The National Bank of Abu Dhabi (NBAD) is to launch the first Sharia-compliant repurchase agreement, in a move expected to give a shot in the arm to the UAE's banking industry.
Repurchase agreements, also known as repos, allow a bank to lend money by buying an asset and reselling it at an agreed time, granting extra funds to lend or to purchase assets.
This results in an interest payment to the bank agreeing to buy the assets, but this is banned under Sharia law. In the case of Islamic repos, the interest payments are replaced by a murabaha payment.
Sameh al Qubaisi, a general manager within the bank's financial market's division, said the market could easily be worth between US$2 billion (Dh7.34bn) to $3bn in a year's time, also allowing Islamic banks access to new sources of funds.
"Today, Islamic banks are very cash-heavy, and regional rates are good. But the Islamic banks need to find alternative resources for their investments, either through real estate or long-term assets, which are illiquid."
The bank declined to reveal particulars of the inaugural deal, which is to be launched formally at the Global Financial Markets Islamic Forum in Abu Dhabi, beginning today.
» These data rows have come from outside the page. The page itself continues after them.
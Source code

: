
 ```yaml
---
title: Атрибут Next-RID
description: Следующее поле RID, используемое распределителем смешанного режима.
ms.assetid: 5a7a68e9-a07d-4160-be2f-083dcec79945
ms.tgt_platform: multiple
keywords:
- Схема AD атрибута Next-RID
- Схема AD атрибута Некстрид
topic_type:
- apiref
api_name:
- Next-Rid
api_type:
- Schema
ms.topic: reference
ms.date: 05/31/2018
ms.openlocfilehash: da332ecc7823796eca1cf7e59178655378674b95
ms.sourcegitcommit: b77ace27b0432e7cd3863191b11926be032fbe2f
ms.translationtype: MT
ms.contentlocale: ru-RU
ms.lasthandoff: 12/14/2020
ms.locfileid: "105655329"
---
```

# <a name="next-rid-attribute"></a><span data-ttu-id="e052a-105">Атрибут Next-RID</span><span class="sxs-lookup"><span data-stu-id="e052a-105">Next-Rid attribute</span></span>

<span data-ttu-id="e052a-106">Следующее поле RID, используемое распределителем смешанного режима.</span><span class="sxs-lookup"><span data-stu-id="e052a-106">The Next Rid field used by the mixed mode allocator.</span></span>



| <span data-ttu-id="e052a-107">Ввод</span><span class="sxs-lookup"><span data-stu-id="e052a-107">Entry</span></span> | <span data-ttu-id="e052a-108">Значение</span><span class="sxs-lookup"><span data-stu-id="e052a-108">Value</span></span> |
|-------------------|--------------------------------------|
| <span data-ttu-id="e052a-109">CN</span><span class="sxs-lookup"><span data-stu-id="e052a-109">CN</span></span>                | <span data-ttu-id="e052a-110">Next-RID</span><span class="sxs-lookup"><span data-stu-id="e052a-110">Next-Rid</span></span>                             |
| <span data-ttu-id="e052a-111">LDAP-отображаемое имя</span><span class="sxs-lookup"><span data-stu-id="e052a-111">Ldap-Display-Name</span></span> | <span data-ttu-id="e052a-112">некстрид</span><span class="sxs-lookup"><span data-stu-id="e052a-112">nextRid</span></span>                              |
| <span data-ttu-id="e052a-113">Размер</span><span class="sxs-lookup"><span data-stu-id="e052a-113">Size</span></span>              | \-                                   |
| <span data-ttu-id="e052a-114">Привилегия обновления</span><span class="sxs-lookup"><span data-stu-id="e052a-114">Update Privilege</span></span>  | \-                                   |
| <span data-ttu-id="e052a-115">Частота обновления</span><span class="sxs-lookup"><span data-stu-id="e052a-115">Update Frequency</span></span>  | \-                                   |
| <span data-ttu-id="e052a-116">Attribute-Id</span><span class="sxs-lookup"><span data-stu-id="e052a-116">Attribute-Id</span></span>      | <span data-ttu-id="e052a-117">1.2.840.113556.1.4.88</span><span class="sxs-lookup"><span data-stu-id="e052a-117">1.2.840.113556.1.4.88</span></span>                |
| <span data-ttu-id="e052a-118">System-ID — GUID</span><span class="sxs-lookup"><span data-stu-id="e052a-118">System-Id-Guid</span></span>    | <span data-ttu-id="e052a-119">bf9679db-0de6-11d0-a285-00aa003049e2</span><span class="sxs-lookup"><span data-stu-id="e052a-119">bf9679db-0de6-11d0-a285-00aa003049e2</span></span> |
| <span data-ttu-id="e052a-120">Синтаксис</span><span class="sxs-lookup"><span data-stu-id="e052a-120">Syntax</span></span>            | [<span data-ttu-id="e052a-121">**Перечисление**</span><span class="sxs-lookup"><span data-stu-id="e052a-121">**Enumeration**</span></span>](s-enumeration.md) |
The deal, which is the UAE's first, could lead to greater lending among Islamic banks, but Mr al Qubaisi said other companies may also express interest.
"Our focus is on wholesale," he added. "We're comfortable with insurance companies, investment banks, pension funds and sovereign wealth funds.
"The underlying asset has to be sukuk. Right now, a lot of Islamic banks are restricted in what assets they can buy. But the sukuk market has been very sluggish. "
NBAD is expected to offer repo agreements with maturities as short as overnight and up to one year.
Barclays has previously offered a Sharia-compliant repo deal outside the Emirates, while Bahrain's regulator is working on approving such agreements to boost liquidity for its own banks.
Some investment bankers said Islamic repos would prove beneficial to the UAE, but cautioned that careful regulation was necessary.
"Some of them are seeking liquidity, especially if they wish to liquidate government sukuk and long-term assets they have on their balance sheets," said Riad Saad, an Islamic product manager at the Abu Dhabi Commercial Bank.
"Given the crisis and what we've witnessed in this current liquidity squeeze, this is a very good way of extracting liquidity."
However, Mr Saad said the Central Bank should aim to tightly regulate the market.
Repo agreements were one method Lehman Brothers used to conceal its levels of indebtedness in the months leading up to its collapse.
Late last year, the Central Bank approved Islamic certificates of deposit. Mr Saad said it was too early to judge the success of those products.
"It hasn't been executed to a large scale to have a significant effect yet," he said.